Moldovan Rugby Federation
- Sport: Rugby union
- Founded: 1967; 58 years ago
- World Rugby affiliation: 1994
- Rugby Europe affiliation: 1992
- President: Anatolie Curechi
- Men's coach: Veaceslav Titica
- Website: http://www.rugby.md

= Moldovan Rugby Federation =

Governing body for rugby union in Moldova

The Moldovan Rugby Federation (FRM) (Federația de Rugby din Moldova) is the governing body for the sport of rugby union in Moldova. It was found in 1967 and became affiliated to Rugby Europe and World Rugby (Then known as the International Rugby Board) in 1992 and 1994 respectively.

==History==

Federația de Rugby din Moldova (FRM) the governing body of Rugby Union in Moldova was found in 1967.

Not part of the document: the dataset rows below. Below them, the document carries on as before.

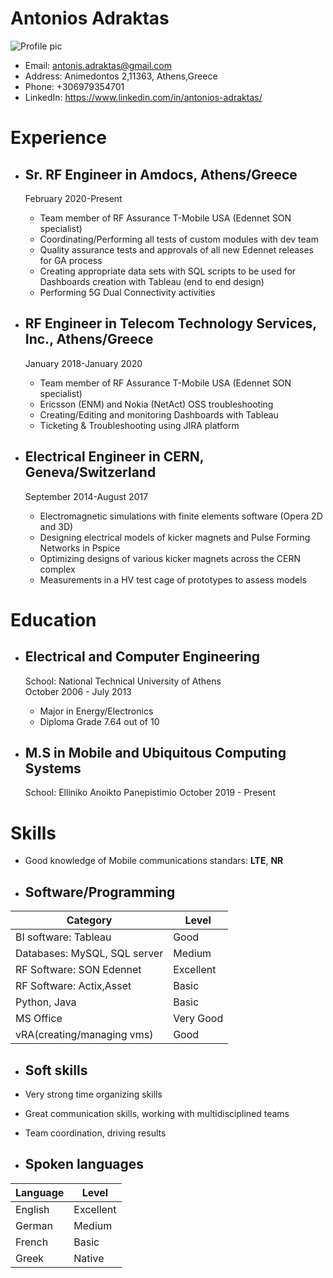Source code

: # **Antonios Adraktas**
![Profile pic](https://avatars2.githubusercontent.com/u/72402130?s=400&u=77f795cade6044700d388f97871a33751a0d1bfa&v=4)
* Email: antonis.adraktas@gmail.com
* Address: Animedontos 2,11363, Athens,Greece
* Phone: +306979354701
* LinkedIn: https://www.linkedin.com/in/antonios-adraktas/

# **Experience**
  - ## Sr. RF Engineer in Amdocs, Athens/Greece
       February 2020-Present
       
    - Team member of RF Assurance T-Mobile USA (Edennet SON specialist)   
    - Coordinating/Performing all tests of custom modules with dev team
    - Quality assurance tests and approvals of all new Edennet releases for GA process
    - Creating appropriate data sets with SQL scripts to be used for Dashboards creation
with Tableau (end to end design)
    - Performing 5G Dual Connectivity activities
    
  - ## RF Engineer in Telecom Technology Services, Inc., Athens/Greece
       January 2018-January 2020
       
    - Team member of RF Assurance T-Mobile USA (Edennet SON specialist)   
    - Ericsson (ENM) and Nokia (NetAct) OSS troubleshooting
    - Creating/Editing and monitoring Dashboards with Tableau
    - Ticketing & Troubleshooting using JIRA platform
    
- ## Electrical Engineer in CERN, Geneva/Switzerland
     September 2014-August 2017
       
    - Electromagnetic simulations with finite elements software (Opera 2D and 3D)   
    - Designing electrical models of kicker magnets and Pulse Forming Networks in
Pspice
    - Optimizing designs of various kicker magnets across the CERN complex
    - Measurements in a HV test cage of prototypes to assess models    
    
# **Education**
  - ## Electrical and Computer Engineering
       School: National Technical University of Athens  
       October 2006 - July 2013
       
       - Major in Energy/Electronics
       - Diploma Grade 7.64 out of 10
       
  - ## M.S in Mobile and Ubiquitous Computing Systems
       School: Elliniko Anoikto Panepistimio 
       October 2019 - Present
       
 # **Skills**  
  - Good knowledge of Mobile communications standars: **LTE**, **NR**
  
 - ## Software/Programming  
 Category | Level
------------ | -------------
 BI software: Tableau  | Good
 Databases: MySQL, SQL server | Medium
 RF Software: SON Edennet  | Excellent
 RF Software: Actix,Asset  | Basic
 Python, Java   | Basic
 MS Office   | Very Good
 vRA(creating/managing vms) | Good
 
- ## Soft skills
 - Very strong time organizing skills
 - Great communication skills, working with multidisciplined teams
 - Team coordination, driving results
 
 - ## Spoken languages
  Language | Level
------------ | -------------
 English | Excellent
 German  | Medium
 French  | Basic
 Greek   | Native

Moldova played their first international on October 10, 1991 against Lithuania. Moldova won the match, 22 points to six. The next year they played against Bulgaria, which Moldova won, 42 points to three. Moldova played Hungary in 1995, which they won, by three points, 17 to 14.

They played Georgia, who defeated them 47 to five. They then played Ukraine and Latvia and Bulgaria soon after.

Moldova played twice in 1997, defeating Norway and losing to Croatia. They won a number of fixtures in 2000. They played the Netherlands the following year. The national rugby team was designated by the members of Moldova's Sports Press Association as the best Moldovan team in 2004. Following this, they played in qualifying tournaments for the 2007 Rugby World Cup European qualify.

Moldova were grouped in Pool B of the second round, and they won two of their four matches, which saw them finish second in their pool behind Germany, and thus move onto round three and enter Pool A in round 3.

However, their road to the World Cup was ended when a respectful 2nd place above Poland, Netherlands and Andorra was not enough to proceed to round 4.